**ABOUT THIS EXERCISE:** Could you return the data that follows exactly, minus the images?

**RECORDS FOR THIS EXERCISE:**
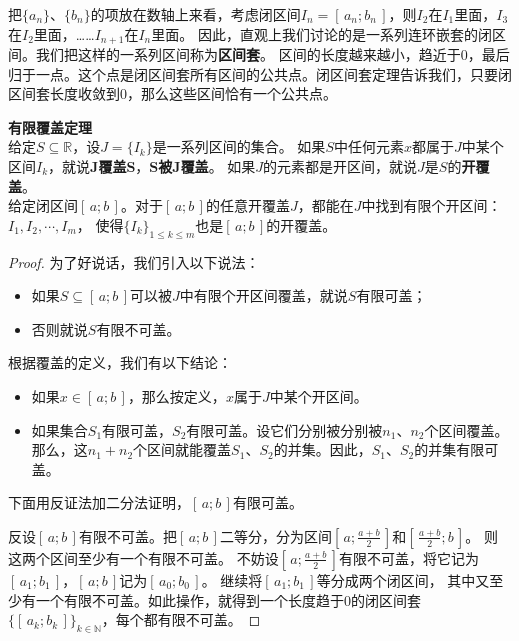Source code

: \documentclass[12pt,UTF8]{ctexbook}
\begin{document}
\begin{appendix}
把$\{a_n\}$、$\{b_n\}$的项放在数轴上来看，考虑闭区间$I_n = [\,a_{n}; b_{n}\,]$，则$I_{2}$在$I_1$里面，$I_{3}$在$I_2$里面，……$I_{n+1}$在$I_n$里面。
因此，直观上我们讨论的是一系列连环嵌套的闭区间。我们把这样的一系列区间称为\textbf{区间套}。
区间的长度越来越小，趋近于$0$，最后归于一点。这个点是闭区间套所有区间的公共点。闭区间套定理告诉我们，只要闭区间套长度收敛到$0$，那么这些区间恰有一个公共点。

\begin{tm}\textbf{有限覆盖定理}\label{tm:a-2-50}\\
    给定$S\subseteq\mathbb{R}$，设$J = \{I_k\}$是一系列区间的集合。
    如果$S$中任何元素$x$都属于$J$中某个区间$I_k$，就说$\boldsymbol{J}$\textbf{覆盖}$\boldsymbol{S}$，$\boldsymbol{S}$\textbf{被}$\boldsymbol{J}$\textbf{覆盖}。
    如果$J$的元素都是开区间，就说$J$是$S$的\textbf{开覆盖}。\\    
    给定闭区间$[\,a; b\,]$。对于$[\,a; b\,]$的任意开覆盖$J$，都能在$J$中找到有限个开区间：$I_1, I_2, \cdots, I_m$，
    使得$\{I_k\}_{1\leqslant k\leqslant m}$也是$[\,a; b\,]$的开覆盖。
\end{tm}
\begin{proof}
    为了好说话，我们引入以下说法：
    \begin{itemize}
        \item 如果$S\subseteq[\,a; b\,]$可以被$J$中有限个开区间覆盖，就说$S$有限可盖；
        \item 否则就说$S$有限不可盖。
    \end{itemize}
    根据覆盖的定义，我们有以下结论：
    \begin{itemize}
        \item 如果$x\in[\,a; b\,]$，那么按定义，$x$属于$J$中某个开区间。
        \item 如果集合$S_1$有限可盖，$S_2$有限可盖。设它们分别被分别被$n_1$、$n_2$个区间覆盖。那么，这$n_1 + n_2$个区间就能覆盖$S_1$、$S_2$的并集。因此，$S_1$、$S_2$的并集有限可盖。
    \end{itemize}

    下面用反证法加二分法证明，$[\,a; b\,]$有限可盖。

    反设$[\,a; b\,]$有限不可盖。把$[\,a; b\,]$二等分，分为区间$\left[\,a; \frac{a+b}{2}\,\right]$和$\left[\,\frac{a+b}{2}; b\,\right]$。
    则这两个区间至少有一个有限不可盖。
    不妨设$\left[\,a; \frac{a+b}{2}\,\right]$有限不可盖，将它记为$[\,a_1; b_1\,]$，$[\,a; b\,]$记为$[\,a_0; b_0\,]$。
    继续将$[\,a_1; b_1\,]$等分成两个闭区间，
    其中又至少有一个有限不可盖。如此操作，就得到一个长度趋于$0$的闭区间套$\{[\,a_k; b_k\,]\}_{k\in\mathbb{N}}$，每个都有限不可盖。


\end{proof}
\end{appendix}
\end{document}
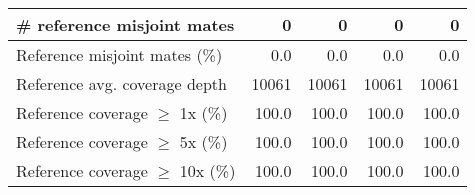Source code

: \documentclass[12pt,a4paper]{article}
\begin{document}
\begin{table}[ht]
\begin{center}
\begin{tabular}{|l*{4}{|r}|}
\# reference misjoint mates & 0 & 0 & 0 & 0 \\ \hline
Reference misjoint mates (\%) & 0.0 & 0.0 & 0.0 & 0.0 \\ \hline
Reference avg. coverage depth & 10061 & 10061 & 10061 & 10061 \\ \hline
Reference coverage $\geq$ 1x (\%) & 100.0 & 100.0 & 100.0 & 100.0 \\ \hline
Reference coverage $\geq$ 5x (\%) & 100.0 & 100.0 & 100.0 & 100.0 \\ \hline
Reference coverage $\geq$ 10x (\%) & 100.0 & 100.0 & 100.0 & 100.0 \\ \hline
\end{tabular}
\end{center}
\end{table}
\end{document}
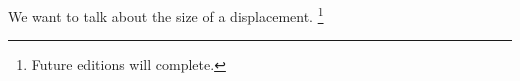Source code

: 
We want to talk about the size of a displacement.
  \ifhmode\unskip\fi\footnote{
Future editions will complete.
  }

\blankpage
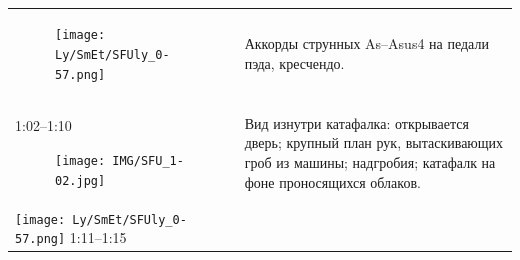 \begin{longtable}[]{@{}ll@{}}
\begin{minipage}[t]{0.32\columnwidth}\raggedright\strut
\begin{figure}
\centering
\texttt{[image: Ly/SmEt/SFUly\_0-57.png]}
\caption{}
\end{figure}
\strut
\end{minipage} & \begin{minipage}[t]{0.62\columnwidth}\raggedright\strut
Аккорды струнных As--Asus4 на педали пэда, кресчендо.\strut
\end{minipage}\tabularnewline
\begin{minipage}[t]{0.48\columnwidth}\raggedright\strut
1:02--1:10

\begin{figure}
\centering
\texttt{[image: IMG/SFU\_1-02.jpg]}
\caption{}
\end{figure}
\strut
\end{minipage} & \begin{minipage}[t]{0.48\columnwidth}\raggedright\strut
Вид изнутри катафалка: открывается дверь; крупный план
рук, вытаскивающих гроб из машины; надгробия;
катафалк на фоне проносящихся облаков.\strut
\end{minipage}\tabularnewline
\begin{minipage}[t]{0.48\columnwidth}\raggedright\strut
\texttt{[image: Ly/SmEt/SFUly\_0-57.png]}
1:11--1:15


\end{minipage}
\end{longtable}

**WRITTEN ANSWER:**
Source code

: \documentclass[12pt,UTF8]{ctexbook}
\begin{document}
\begin{appendix}
把$\{a_n\}$、$\{b_n\}$的项放在数轴上来看，考虑闭区间$I_n = [\,a_{n}; b_{n}\,]$，则$I_{2}$在$I_1$里面，$I_{3}$在$I_2$里面，……$I_{n+1}$在$I_n$里面。
因此，直观上我们讨论的是一系列连环嵌套的闭区间。我们把这样的一系列区间称为\textbf{区间套}。
区间的长度越来越小，趋近于$0$，最后归于一点。这个点是闭区间套所有区间的公共点。闭区间套定理告诉我们，只要闭区间套长度收敛到$0$，那么这些区间恰有一个公共点。

\begin{tm}\textbf{有限覆盖定理}\label{tm:a-2-50}\\
    给定$S\subseteq\mathbb{R}$，设$J = \{I_k\}$是一系列区间的集合。
    如果$S$中任何元素$x$都属于$J$中某个区间$I_k$，就说$\boldsymbol{J}$\textbf{覆盖}$\boldsymbol{S}$，$\boldsymbol{S}$\textbf{被}$\boldsymbol{J}$\textbf{覆盖}。
    如果$J$的元素都是开区间，就说$J$是$S$的\textbf{开覆盖}。\\    
    给定闭区间$[\,a; b\,]$。对于$[\,a; b\,]$的任意开覆盖$J$，都能在$J$中找到有限个开区间：$I_1, I_2, \cdots, I_m$，
    使得$\{I_k\}_{1\leqslant k\leqslant m}$也是$[\,a; b\,]$的开覆盖。
\end{tm}
\begin{proof}
    为了好说话，我们引入以下说法：
    \begin{itemize}
        \item 如果$S\subseteq[\,a; b\,]$可以被$J$中有限个开区间覆盖，就说$S$有限可盖；
        \item 否则就说$S$有限不可盖。
    \end{itemize}
    根据覆盖的定义，我们有以下结论：
    \begin{itemize}
        \item 如果$x\in[\,a; b\,]$，那么按定义，$x$属于$J$中某个开区间。
        \item 如果集合$S_1$有限可盖，$S_2$有限可盖。设它们分别被分别被$n_1$、$n_2$个区间覆盖。那么，这$n_1 + n_2$个区间就能覆盖$S_1$、$S_2$的并集。因此，$S_1$、$S_2$的并集有限可盖。
    \end{itemize}

    下面用反证法加二分法证明，$[\,a; b\,]$有限可盖。

    反设$[\,a; b\,]$有限不可盖。把$[\,a; b\,]$二等分，分为区间$\left[\,a; \frac{a+b}{2}\,\right]$和$\left[\,\frac{a+b}{2}; b\,\right]$。
    则这两个区间至少有一个有限不可盖。
    不妨设$\left[\,a; \frac{a+b}{2}\,\right]$有限不可盖，将它记为$[\,a_1; b_1\,]$，$[\,a; b\,]$记为$[\,a_0; b_0\,]$。
    继续将$[\,a_1; b_1\,]$等分成两个闭区间，
    其中又至少有一个有限不可盖。如此操作，就得到一个长度趋于$0$的闭区间套$\{[\,a_k; b_k\,]\}_{k\in\mathbb{N}}$，每个都有限不可盖。


\end{proof}
\end{appendix}
\end{document}
Source code

: \documentclass[12pt,a4paper]{article}
\begin{document}
\begin{table}[ht]
\begin{center}
\begin{tabular}{|l*{4}{|r}|}
\# reference misjoint mates & 0 & 0 & 0 & 0 \\ \hline
Reference misjoint mates (\%) & 0.0 & 0.0 & 0.0 & 0.0 \\ \hline
Reference avg. coverage depth & 10061 & 10061 & 10061 & 10061 \\ \hline
Reference coverage $\geq$ 1x (\%) & 100.0 & 100.0 & 100.0 & 100.0 \\ \hline
Reference coverage $\geq$ 5x (\%) & 100.0 & 100.0 & 100.0 & 100.0 \\ \hline
Reference coverage $\geq$ 10x (\%) & 100.0 & 100.0 & 100.0 & 100.0 \\ \hline
\end{tabular}
\end{center}
\end{table}
\end{document}
Source code

: 
We want to talk about the size of a displacement.
  \ifhmode\unskip\fi\footnote{
Future editions will complete.
  }

\blankpage
 \begin{longtable}[]{@{}ll@{}}
\begin{minipage}[t]{0.32\columnwidth}\raggedright\strut
\begin{figure}
\centering
\texttt{[image: Ly/SmEt/SFUly\_0-57.png]}
\caption{}
\end{figure}
\strut
\end{minipage} & \begin{minipage}[t]{0.62\columnwidth}\raggedright\strut
Аккорды струнных As--Asus4 на педали пэда, кресчендо.\strut
\end{minipage}\tabularnewline
\begin{minipage}[t]{0.48\columnwidth}\raggedright\strut
1:02--1:10

\begin{figure}
\centering
\texttt{[image: IMG/SFU\_1-02.jpg]}
\caption{}
\end{figure}
\strut
\end{minipage} & \begin{minipage}[t]{0.48\columnwidth}\raggedright\strut
Вид изнутри катафалка: открывается дверь; крупный план
рук, вытаскивающих гроб из машины; надгробия;
катафалк на фоне проносящихся облаков.\strut
\end{minipage}\tabularnewline
\begin{minipage}[t]{0.48\columnwidth}\raggedright\strut
\texttt{[image: Ly/SmEt/SFUly\_0-57.png]}
1:11--1:15


\end{minipage}
\end{longtable}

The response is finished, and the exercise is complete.